If I want to train a supervised machine learning algorithm to predict win/losses of a stock based on some fundamental data at the time a position is entered, I need a good training set. To construct the training set, feature vectors of fundamental data have to be mapped to discrete or continous win/loss target values. Now the question is: What is a good strategy to construct such a dataset? Say I take a set of fundamental data of a universe of stocks as feature vector, to which target values do I map these feature vectors?
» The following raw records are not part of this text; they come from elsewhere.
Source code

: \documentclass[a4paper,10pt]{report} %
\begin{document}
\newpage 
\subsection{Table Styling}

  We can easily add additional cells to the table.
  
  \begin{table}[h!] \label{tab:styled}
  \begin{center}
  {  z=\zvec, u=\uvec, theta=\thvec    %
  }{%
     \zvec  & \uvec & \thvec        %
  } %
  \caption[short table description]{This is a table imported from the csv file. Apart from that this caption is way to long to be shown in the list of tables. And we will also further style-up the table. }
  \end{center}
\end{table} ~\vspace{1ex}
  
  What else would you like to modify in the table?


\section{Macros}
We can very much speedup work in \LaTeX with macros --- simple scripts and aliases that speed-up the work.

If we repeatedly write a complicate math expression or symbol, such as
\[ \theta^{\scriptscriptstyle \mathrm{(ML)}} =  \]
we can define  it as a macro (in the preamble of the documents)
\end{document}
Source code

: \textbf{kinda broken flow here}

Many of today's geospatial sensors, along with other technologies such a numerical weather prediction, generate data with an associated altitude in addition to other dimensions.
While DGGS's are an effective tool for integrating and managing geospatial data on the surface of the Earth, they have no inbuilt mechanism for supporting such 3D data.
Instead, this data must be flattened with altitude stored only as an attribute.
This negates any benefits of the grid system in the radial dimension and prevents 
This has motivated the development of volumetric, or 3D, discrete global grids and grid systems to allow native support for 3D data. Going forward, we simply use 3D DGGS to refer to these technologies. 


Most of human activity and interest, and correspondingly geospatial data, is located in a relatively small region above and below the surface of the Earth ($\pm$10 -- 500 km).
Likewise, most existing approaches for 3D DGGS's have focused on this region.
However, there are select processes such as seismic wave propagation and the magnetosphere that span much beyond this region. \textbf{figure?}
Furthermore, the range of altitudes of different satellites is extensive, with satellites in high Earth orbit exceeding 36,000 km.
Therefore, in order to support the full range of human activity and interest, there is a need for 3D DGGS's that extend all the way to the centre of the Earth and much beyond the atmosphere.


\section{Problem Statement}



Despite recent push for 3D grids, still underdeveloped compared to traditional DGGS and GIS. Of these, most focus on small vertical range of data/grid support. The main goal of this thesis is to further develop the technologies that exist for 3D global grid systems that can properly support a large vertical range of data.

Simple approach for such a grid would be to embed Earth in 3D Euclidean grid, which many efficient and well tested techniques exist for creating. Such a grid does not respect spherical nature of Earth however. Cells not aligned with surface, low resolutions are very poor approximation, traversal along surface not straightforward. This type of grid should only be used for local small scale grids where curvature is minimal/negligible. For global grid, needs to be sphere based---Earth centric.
Or more precisely: Do I take the close of the next trading day, or the close of next week / month etc. as target values, or an average of all these?

Or in the pseudocode

for each day in history  
       for each stock in universe  
              feature_vector = CalculateFeatureVector(day, stock)  
              target_calue = CalculateTargetValue(day,stock)  
              AddInstanceToTrainingSet(feature_vector, target_value)  

I am looking for good strategies to implement

 CalculateTargetValue(day,stock)  

I am sure this is fairly gerenal question, with answers that start with "It depends..." . But what I am looking for here, are some rules, strategies best practises and/or examples that may help to construct supervised training sets.